Contrary to what many people may believe, the conference isn't aimed at eliminating all corporations.

"The goal is to have corporations serve a public interest, not their current limited, singular goal of extracting profit through exploitation of labor and the environment," Hinz says. While previous conferences focused on theory, this year's conference put an emphasis on action, specifically linking organizations working on behalf of the environment, consumers, workers and others.

"The ultimate goal is to build a cross-movement alliance of organizations from all different spectrums of activism, to focus on more common issues of corporate control, as opposed to continuing to focus on separate issues, such as logging sale to logging sale," Hinz says.

One panel, for example, highlighted an alliance between forest activists and striking steel workers to attack MAXXAM, which owns both Kaiser-Aluminum, where the steelworkers are on strike, and Pacific Lumber, which is logging old-growth redwoods. Organizer David Potter calls the coalition "the poster child for turtles and Teamsters."

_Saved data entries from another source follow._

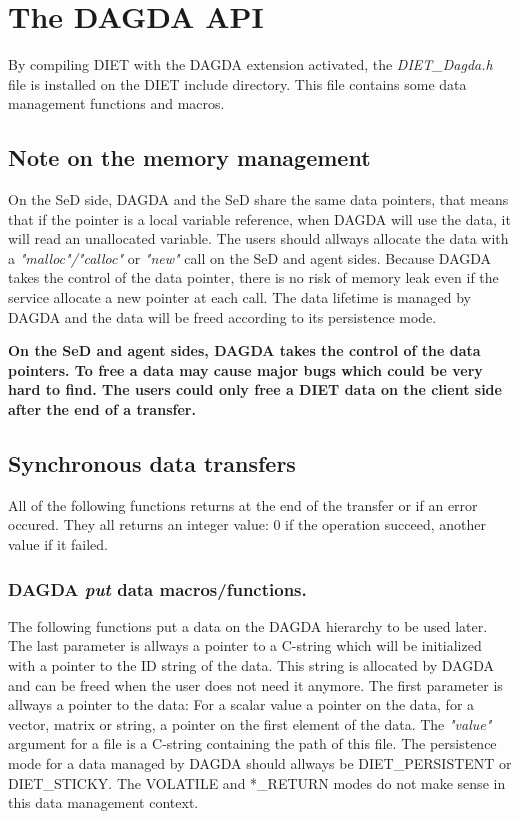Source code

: \section{The DAGDA API}
By compiling DIET with the DAGDA extension activated, the
\textit{DIET\_Dagda.h} file is installed on the DIET include directory.
This file contains some data management functions and macros.
\subsection{Note on the memory management}
On the SeD side, DAGDA and the SeD share the
same data pointers, that means that if the pointer is a local variable
reference, when DAGDA will use the data, it will read an unallocated variable.
The users should allways allocate the data with a \textit{"malloc"/"calloc"} or
\textit{"new"} call on the SeD and agent sides. Because DAGDA takes the control
of the data pointer, there is no risk of memory leak even if the service
allocate a new pointer at each call. The data lifetime is managed by DAGDA
and the data will be freed according to its persistence mode.\\[4mm]
\begin{minipage}{2cm}
  \centering
  \textbf{{\Huge \Biohazard}}
\end{minipage}
\begin{minipage}{\textwidth - 2cm}
\textbf{On the SeD and agent sides, DAGDA takes the control of the data
pointers. To free a data may cause major bugs which could be very hard to
find. The users could only free a DIET data on the client side after the end of
a transfer.}
\end{minipage}
\subsection{Synchronous data transfers}
All of the following functions returns at the end of the transfer or
if an error occured. They all returns an integer value: 0 if the operation
succeed, another value if it failed.
\subsubsection{DAGDA \textit{put} data macros/functions.}
\label{sec:syncPutFunctions}
The following functions put a data on the DAGDA hierarchy to be used later.
The last parameter is allways a pointer to a C-string which will be
initialized with a pointer to the ID string of the data. This string is
allocated by DAGDA and can be freed when the user does not need it anymore.
The first parameter is allways a pointer to the data: For a scalar value
a pointer on the data, for a vector, matrix or string, a pointer on the
first element of the data. The \textit{"value"} argument for a file is
a C-string containing the path of this file. The persistence mode for
a data managed by DAGDA should allways be DIET\_PERSISTENT or DIET\_STICKY.
The VOLATILE and *\_RETURN modes do not make sense in this data management
context.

Other topics ranged from the growth of the prison industry to Shell Oil's exploitation of Nigerian resources. The conference brought Dr. Owen Wiwa, the brother of slain Nigerian organizer Ken Saro-Wiwa, to discuss how Shell used "death squads" to murder opponents of their drilling practices.

Conference participants ranged in age, ideology and dress. There was a contingent of the infamous "black-hooded anarchists" (and in greater numbers than in previous years, according to organizers), who were welcomed by the organizers, but families with children, old-time activists and student organizers were also in attendance.

Between workshops, people wandered around the many informational tables set up, reading literature and making connections with others. At lunch, Food Not Bombs served a seemingly endless line of participants; people sat in the grass, talking politics and eating soup.

Organizers had planned a march to demand funding for public forums on corporate power and democracy, but because of a lack of volunteers to help organize it, they instead went to the new PSU Urban Center and used their bodies to spell out "No Shell" and "No Nike." The atmosphere at the human banner event was highly festive, which can partially be attributed to the lack of police in attendance--a sharp contrast to the May Day march, which drew a crowd only a third as large as last weekend's conference. (Organizers say they had a deal with PSU campus security to handle any issues, and the Portland police respected that.)

Organizers welcomed the new post-WTO attention, even though the problems they're battling aren't all tied to world trade. "I don't think it's changed basic issues, because even if the WTO was gone tomorrow, we would still have a system of corporate rule in this country," says Coulter. "But I think it has changed the climate and level of awareness in the public. There's a lot more response now."

According to Potter, the ECDC was one of the first organizations to help organize WTO protests in Portland, and it seems those activities are finally paying off.

As environmental activist Chuck Fall says, "Seattle was the crystallizing movement that brought to the minds of many environmental people to connect labor struggles and the environment together."